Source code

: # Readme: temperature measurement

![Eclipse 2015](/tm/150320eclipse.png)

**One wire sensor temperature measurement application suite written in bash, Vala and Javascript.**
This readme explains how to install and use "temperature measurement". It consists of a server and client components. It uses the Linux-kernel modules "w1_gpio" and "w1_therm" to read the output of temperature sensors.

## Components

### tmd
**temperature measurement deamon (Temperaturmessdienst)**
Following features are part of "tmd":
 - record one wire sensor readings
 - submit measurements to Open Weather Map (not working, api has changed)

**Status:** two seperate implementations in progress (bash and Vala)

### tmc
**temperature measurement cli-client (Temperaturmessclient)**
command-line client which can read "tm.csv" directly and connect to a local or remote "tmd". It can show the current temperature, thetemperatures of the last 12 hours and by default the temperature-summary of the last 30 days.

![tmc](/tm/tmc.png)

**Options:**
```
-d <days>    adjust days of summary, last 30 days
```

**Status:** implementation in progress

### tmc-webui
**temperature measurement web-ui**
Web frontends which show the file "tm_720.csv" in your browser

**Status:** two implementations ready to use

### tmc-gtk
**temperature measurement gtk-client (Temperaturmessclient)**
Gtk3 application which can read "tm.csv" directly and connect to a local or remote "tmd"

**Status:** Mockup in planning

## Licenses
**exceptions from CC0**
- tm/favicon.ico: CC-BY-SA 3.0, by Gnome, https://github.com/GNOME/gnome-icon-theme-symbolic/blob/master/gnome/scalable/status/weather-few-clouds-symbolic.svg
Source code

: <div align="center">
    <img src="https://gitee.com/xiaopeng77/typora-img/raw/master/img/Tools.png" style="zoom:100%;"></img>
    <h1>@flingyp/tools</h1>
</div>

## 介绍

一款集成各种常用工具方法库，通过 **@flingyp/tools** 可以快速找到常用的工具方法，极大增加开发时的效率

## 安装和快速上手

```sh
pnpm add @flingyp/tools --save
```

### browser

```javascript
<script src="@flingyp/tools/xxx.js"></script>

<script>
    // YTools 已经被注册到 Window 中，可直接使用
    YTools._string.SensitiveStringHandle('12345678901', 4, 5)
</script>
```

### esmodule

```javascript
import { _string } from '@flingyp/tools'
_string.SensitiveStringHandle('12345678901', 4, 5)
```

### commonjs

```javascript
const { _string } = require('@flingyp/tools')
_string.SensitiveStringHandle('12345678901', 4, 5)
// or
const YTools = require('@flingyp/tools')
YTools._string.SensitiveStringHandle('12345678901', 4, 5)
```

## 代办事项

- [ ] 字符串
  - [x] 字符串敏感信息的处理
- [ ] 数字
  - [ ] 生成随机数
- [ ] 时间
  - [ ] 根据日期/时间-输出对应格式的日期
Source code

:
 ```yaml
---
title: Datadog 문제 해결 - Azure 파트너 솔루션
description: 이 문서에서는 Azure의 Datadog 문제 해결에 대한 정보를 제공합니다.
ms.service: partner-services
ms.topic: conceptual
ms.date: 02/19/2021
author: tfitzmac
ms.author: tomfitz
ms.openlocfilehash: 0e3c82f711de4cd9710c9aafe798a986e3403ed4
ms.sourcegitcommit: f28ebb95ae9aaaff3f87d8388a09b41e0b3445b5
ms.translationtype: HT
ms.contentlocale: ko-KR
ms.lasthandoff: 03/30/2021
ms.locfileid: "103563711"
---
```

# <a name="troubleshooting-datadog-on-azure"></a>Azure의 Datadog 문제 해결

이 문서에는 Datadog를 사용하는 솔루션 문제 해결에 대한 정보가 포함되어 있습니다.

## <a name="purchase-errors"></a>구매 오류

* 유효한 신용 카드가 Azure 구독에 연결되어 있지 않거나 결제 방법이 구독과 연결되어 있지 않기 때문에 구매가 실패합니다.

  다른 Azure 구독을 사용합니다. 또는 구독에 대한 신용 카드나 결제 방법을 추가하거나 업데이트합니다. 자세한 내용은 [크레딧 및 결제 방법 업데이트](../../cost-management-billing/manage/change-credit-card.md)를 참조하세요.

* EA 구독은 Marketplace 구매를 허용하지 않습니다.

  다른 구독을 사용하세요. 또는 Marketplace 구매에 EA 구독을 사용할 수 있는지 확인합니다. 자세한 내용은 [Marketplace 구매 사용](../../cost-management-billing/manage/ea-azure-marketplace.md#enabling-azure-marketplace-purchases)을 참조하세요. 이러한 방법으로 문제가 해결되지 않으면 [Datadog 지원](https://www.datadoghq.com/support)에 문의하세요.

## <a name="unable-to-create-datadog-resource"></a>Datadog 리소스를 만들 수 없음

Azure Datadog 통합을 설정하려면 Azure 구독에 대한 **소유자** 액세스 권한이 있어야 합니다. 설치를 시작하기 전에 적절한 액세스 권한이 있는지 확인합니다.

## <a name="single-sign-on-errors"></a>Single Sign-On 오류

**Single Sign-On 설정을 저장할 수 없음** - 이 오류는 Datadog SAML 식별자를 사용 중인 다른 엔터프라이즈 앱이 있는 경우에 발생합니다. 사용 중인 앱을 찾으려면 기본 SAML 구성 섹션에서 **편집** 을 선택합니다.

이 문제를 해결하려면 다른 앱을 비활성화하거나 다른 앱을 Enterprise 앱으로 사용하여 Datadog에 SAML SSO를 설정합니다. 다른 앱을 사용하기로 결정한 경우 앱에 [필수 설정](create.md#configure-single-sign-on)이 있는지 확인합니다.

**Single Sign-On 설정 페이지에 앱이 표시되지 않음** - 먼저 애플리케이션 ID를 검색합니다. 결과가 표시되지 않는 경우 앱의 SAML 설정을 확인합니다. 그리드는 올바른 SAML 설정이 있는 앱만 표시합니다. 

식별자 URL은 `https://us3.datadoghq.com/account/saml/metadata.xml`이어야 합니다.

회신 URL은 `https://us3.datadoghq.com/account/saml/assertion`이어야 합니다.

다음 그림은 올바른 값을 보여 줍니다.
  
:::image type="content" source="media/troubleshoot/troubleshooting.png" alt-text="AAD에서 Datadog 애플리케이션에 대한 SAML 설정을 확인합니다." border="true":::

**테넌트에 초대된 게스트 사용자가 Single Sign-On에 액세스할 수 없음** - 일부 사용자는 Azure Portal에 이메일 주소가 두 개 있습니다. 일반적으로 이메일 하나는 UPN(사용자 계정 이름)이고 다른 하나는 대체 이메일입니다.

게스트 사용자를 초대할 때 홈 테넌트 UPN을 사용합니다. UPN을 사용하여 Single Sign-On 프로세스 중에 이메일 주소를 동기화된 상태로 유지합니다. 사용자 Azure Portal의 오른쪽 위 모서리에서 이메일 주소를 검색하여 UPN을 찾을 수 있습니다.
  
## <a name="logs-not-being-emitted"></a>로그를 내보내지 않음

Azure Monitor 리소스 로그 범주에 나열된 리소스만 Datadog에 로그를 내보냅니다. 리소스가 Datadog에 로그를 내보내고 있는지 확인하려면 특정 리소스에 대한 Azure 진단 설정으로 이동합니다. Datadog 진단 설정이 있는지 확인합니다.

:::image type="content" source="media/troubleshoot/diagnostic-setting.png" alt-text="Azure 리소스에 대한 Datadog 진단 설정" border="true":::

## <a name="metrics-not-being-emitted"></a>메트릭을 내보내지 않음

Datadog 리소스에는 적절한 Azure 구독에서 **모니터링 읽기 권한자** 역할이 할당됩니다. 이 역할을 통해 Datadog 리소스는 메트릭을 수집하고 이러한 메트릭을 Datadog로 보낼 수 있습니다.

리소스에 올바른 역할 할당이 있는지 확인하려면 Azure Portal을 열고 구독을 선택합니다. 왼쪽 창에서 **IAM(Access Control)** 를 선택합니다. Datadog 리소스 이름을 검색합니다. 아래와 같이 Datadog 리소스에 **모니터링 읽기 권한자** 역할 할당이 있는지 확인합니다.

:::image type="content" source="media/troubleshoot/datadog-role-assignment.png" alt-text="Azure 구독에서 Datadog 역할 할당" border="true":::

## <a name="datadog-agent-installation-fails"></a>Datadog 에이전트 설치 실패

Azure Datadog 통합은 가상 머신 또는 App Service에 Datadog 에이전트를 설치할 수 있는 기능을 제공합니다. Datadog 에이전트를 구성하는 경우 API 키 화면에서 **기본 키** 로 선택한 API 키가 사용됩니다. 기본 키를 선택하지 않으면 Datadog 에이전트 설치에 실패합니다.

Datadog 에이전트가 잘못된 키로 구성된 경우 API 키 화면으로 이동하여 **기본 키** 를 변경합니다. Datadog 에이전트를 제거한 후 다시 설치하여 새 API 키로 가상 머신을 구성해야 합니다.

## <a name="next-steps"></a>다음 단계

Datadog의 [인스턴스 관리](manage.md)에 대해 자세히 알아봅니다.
-----
> [WHAT TO PRODUCE]: Within the entries above, find each line where "management" appears; copy every one.

> [THE ANSWER]:
  다른 Azure 구독을 사용합니다. 또는 구독에 대한 신용 카드나 결제 방법을 추가하거나 업데이트합니다. 자세한 내용은 [크레딧 및 결제 방법 업데이트](../../cost-management-billing/manage/change-credit-card.md)를 참조하세요.
  다른 구독을 사용하세요. 또는 Marketplace 구매에 EA 구독을 사용할 수 있는지 확인합니다. 자세한 내용은 [Marketplace 구매 사용](../../cost-management-billing/manage/ea-azure-marketplace.md#enabling-azure-marketplace-purchases)을 참조하세요. 이러한 방법으로 문제가 해결되지 않으면 [Datadog 지원](https://www.datadoghq.com/support)에 문의하세요.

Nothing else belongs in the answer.